カナダ・オンタリオ発のプログレッシヴ・ロック・デュオ=Crown Lands(クラウン・ランズ)
インストゥルメンタル作品を経て完成した待望のスタジオ・アルバム『Apocalypse』
2015年にカナダ・オンタリオで結成以降、時代の概念を超越したサウンドを奏でてきたデュオ、Crown Lands(クラウン・ランズ)。2020年発表のセルフタイトル・デビュー作『Crown Lands』は、カナダの音楽賞ジュノ・アワードにおいて「Breakthrough Group of the Year」を見事獲得、Dave Cobbがプロデュースを手掛けたことでも話題を呼んだ。2023年にはセカンド・アルバム『Fearless』を発表。2025年にインストゥルメンタル作品『Ritual I』『Ritual II』を立て続けにリリースし、サウンド・デザインや作品がもつ世界観を拡げてきた。
Kevinは次のように語る。「ホームスタジオで制作した『Rituals』は、すべての工程を自分たちで担う初めての本格的な試みだった。そしてあのアルバムが、メジャーレーベル規模の予算や豪華なスタジオがなくても、自分たちの空間でCrown Landsの作品を作ることができるという確信を与えてくれたんだ」。
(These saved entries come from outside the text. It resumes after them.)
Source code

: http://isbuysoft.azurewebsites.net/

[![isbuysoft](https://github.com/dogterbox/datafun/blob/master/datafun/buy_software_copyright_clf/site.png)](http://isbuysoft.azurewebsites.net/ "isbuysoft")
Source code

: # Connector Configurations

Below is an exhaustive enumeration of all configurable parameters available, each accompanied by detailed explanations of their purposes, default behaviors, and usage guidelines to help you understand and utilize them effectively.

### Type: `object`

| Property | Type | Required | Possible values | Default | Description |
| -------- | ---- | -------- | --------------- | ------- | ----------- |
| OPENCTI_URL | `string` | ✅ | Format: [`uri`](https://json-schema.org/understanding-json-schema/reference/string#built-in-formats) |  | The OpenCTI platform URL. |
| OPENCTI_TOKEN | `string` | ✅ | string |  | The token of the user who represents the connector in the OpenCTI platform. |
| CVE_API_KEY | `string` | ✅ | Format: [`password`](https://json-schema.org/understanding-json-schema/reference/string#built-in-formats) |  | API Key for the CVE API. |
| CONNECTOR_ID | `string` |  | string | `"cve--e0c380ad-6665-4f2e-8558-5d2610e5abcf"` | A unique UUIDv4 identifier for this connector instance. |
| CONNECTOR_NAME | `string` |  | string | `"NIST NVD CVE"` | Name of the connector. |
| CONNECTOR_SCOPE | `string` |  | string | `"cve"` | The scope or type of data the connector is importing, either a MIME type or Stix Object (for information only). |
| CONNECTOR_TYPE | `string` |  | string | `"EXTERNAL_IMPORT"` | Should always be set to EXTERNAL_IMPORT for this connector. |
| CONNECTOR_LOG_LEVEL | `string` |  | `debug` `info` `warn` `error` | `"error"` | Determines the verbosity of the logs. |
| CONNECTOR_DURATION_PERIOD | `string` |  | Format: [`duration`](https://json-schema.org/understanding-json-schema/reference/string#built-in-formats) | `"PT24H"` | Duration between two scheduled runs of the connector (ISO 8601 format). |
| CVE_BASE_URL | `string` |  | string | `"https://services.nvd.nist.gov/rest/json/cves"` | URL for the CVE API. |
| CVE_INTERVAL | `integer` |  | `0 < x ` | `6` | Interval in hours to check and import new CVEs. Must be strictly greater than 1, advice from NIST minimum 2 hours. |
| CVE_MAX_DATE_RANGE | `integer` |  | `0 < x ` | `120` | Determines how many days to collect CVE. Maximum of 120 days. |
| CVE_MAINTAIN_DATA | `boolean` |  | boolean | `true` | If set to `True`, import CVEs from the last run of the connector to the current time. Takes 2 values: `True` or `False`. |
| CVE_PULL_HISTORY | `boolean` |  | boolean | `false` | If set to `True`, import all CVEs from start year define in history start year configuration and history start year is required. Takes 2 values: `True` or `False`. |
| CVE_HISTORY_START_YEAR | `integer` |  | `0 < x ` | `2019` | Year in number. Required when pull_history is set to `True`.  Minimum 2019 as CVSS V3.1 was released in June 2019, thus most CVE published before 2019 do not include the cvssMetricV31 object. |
その作業で掴んだ自信は今作『Apocalypse』に明確に反映されている。アルバムの大部分は外部スタジオを使用せず、2020年以降バンドが活動拠点としてきた同じ部屋で作曲・録音された。(1/2)
発売・販売元 提供資料(2026/03/06)
今作『Apocalypse(黙示録)』は、ブラックスターによるカラゴン侵攻から故郷サーゴン・プライムの崩壊までを描いた壮大なるコンセプト・アルバムだ。アルバムのオープニングを飾る躍動感あふれる(1)「ProclamationI」、70年代のロックの空気感を内包した(2)「Foot Soldiers Of The Syndicate」、フルートの優しく穏やかな音色が郷愁を誘う(6)「The Revenants I」など聴き応えのある楽曲が並ぶ。そして圧巻なのは、本編ラストを飾るタイトル・トラック(7)「Apocalypse」だ。音楽的にも物語的にもアルバム全体を支える19分の壮大な叙事詩は、先行リリースされるや否や、ファンの度肝を抜いた。間違いなく今作の核となるこの楽曲は、インストゥルメンタル・セクション、古いリフ、新たにインスピレーションを得た多くのフレーズから構築し、ホワイトボードに配置図を描きながら各セクションの溶け込み方を模索したという。Codyにとって最も印象的なパートは、別の楽曲のアイデアとして生まれたというファルセット・ボーカルへの突然の転調パートだ。「単独の曲として試した後、この曲に組み込むことにした。文脈の中で聴いた瞬間、完璧にフィットしたんだ」と語る。また、バンドとして初めて多重ヴォーカル・ハーモニーを導入したことも触れておきたい。「これまで意図的に避けてきた手法だが、今回は挑戦するべきタイミングだと感じた」とCodyは付け加える。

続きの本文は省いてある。